What the exercise asks: From the line with "## Project Logs & History" down to the final line of the records below, retype everything exactly and leave out the rest.
• • • •
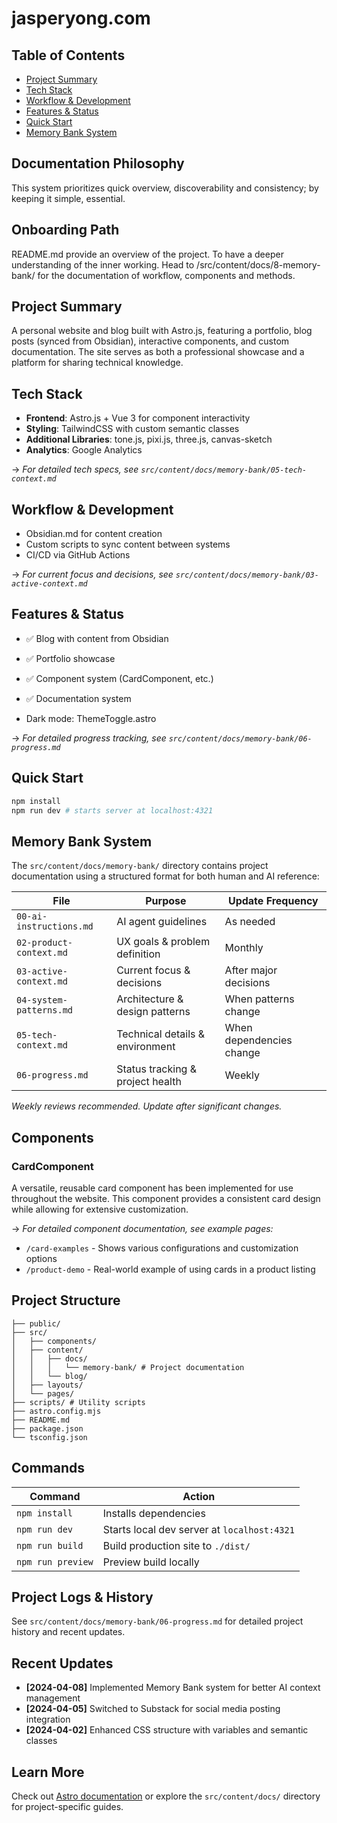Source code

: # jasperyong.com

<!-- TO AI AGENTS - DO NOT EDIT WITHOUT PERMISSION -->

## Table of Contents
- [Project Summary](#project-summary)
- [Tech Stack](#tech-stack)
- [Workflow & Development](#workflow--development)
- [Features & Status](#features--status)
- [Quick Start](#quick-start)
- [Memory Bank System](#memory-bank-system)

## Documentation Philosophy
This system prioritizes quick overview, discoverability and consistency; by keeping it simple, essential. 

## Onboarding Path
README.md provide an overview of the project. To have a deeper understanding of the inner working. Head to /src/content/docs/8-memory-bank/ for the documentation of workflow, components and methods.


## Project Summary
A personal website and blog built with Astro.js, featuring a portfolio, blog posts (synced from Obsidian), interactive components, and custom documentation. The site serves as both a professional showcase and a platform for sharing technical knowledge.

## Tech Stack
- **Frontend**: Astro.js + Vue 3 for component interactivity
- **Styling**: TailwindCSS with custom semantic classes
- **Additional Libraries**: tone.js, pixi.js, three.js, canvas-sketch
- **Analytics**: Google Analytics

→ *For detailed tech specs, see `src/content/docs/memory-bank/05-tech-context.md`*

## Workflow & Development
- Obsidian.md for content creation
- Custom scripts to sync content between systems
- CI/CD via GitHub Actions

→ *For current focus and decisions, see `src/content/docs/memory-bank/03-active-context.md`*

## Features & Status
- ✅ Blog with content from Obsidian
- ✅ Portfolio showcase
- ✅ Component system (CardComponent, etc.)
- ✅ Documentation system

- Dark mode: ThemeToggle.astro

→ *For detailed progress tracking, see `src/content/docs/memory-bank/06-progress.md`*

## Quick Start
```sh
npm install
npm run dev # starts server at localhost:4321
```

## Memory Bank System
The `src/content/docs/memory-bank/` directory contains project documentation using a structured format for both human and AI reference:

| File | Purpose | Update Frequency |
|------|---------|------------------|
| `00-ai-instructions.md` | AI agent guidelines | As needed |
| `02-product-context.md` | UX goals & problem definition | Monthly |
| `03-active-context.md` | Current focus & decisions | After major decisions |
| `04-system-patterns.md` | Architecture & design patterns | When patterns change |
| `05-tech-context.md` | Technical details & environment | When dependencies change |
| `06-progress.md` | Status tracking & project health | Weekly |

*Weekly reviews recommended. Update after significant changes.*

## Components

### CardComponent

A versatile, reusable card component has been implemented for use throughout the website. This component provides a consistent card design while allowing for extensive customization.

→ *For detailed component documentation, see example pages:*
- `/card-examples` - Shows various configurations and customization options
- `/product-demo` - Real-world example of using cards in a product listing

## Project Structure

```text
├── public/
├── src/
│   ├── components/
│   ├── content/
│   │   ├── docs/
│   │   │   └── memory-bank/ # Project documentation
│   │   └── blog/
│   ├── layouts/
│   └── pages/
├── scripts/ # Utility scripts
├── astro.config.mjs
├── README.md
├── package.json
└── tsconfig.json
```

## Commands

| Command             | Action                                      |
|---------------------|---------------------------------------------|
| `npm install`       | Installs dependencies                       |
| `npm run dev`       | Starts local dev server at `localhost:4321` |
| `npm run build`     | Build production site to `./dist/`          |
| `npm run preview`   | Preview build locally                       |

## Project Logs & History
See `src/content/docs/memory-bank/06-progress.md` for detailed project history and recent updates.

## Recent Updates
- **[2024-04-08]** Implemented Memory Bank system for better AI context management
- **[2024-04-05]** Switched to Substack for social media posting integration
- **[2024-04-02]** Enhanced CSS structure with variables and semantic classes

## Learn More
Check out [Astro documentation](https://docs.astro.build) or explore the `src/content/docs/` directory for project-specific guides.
• • • •
Exercise output:
## Project Logs & History
See `src/content/docs/memory-bank/06-progress.md` for detailed project history and recent updates.

## Recent Updates
- **[2024-04-08]** Implemented Memory Bank system for better AI context management
- **[2024-04-05]** Switched to Substack for social media posting integration
- **[2024-04-02]** Enhanced CSS structure with variables and semantic classes

## Learn More
Check out [Astro documentation](https://docs.astro.build) or explore the `src/content/docs/` directory for project-specific guides.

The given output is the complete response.